222 F. Supp. 3d 358
S.D.N.Y.2016Background
- Puerto Rico debt crisis provides backdrop for a putative class action over 23 Puerto Rico–focused closed-end mutual funds (the Funds) managed by UBS and Popular entities from 2008–2014.
- Funds were exempt from the 1940 Act, highly leveraged (~50% debt), and heavily invested in Puerto Rico government bonds.
- Plaintiffs, Puerto Rico residents, invested in 12 Funds and seek to represent a class of all UBS Puerto Rico/Popular Securities clients invested in any of the Funds.
- Defendants include UBS AG group entities and Banco Popular/Popular Securities, plus individual UBS Puerto Rico executives Ubiñas and Ferrer.
- Alleged misconduct centers on fiduciary breaches, conflicts of interest, lack of suitability analyses, and alleged misrepresentations about risk and safety of the Funds.
- Court proceedings addressed motions to dismiss under Rule 12(b)(1) and 12(b)(6), with rulings on standing, SLUSA, PRUSA, and Rule 9(b) sufficiency.
Issues
| Issue | Plaintiff's Argument | Defendant's Argument | Held |
|---|---|---|---|
| Standing to claim for absent Fund members | Plaintiffs have class standing; same misconduct affects all Funds. | Named plaintiffs lack injury for funds they didn’t invest in. | Named plaintiffs have standing to represent absent members. |
| SLUSA preclusion applicability | SLUSA does not apply as misrepresentations were not in connection with selling covered securities. | Claims precluded if related to covered securities. | SLUSA does not preclude the action. |
| Timeliness under Puerto Rico law (statute of limitations and repose) | Injuries and accrual tied to discovery of injuries; timely. | Claims time-barred for many plaintiffs due to accrual before 2013/2012. | Tort claims time-barred for UBS Defendants and Ferrer; some PRUSA-related claims timely, others barred. |
| Sufficiency of pleadings under Rule 9(b) and contract claims | Fiduciary and implied covenant claims pled with sufficient particularity. | Fiduciary/implied covenant claims lack Rule 9(b) specificity and some contract claims fail. | Fiduciary/implied covenant claims plead with insufficient particularity; some contract claims survive where express suitability provisions exist. |
| PRUSA applicability to remaining claims | Not all claims sound in fraud; PRUSA does not bar non-fraud claims. | PRUSA two-year repose applies to fraud-based claims. | PRUSA applies to certain fraud-based claims; some non-fraud breach claims not barred. |
Key Cases Cited
- NECA-IBEW Health & Welfare Fund v.
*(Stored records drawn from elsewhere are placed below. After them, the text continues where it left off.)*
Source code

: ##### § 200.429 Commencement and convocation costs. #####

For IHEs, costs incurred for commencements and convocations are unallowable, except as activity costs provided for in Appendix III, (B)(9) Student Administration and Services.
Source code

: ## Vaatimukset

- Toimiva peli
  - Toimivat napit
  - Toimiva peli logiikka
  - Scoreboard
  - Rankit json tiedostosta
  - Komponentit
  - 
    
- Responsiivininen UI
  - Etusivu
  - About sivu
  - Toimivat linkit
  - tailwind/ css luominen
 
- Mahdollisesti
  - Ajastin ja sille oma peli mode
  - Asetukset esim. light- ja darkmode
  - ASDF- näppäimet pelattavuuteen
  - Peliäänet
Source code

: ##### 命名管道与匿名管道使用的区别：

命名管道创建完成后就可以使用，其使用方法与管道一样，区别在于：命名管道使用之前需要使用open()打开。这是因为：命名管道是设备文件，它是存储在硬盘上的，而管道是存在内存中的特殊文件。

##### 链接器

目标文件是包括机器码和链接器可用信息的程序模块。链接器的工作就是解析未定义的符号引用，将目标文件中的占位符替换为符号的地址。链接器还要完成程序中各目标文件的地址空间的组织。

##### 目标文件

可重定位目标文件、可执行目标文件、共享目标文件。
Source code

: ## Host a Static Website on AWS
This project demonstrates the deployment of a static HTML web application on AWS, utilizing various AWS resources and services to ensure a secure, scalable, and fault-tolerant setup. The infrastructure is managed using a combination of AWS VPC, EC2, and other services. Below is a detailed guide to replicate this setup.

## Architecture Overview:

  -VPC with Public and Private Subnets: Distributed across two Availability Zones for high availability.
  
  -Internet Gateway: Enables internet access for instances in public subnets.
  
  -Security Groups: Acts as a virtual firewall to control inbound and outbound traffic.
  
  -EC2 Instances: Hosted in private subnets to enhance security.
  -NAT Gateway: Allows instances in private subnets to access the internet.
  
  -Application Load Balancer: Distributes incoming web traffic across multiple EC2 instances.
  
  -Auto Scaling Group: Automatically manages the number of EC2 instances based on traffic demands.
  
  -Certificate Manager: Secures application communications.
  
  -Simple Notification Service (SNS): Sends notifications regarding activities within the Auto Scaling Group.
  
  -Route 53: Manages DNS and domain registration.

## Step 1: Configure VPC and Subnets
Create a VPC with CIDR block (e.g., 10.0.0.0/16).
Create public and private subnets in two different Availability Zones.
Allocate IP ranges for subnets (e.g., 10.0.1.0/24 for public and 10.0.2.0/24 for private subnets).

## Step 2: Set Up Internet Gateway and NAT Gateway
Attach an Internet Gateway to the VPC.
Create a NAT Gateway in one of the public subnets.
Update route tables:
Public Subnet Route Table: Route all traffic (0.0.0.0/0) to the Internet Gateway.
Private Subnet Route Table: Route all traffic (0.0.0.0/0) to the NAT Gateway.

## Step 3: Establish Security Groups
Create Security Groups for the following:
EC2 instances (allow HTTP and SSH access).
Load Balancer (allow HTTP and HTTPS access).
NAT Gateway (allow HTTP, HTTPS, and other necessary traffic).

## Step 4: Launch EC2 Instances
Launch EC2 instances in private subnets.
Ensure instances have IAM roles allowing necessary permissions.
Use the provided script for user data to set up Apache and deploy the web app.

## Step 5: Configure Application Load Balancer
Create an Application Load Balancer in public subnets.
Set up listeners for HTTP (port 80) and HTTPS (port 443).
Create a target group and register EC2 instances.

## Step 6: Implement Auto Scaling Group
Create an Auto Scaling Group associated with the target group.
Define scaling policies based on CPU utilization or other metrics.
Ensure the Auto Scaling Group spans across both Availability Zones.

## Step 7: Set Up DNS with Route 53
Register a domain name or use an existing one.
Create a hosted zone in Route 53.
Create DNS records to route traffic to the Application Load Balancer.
Goldman Sachs & Co., 693 F.3d 145 (2d Cir. 2012) (class standing requires personal injury and same set of concerns as absent class members)
- Retirement Board of the Policemen’s Annuity & Benefit Fund v. Bank of New York Mellon, 775 F.3d 154 (2d Cir. 2014) (class standing vs. Rule 23 adequacy; distinctions for loan-by-loan claims)
- S. Ct. v. Chadbourne & Parke LLP v. Troice, 134 S. Ct. 1058 (U.S. 2014) (SLUSA focus on ‘in connection with’ covered securities; feeder fund logic)
- In re Herald, Herald II, 753 F.3d 110 (2d Cir. 2014) (extension of SLUSA to feeder funds and purchase intent)
- In re Kingate Mgmt. Ltd. Litig., 784 F.3d 128 (2d Cir. 2015) (feeder fund theory; misrepresentations tied to covered securities)
- Staehr v. Hartford Fin. Servs. Grp., Inc., 547 F.3d 406 (2d Cir. 2008) (inquiry notice and publicizing lawsuits can trigger accrual)
- Shah v. Meeker, 435 F.3d 244 (2d Cir. 2006) (inquiry notice and public information duties in fraud context)
- Rombach v. Chang, 355 F.3d 164 (2d Cir. 2004) (Rule 9(b) particularity and averment of fraud against multiple defendants)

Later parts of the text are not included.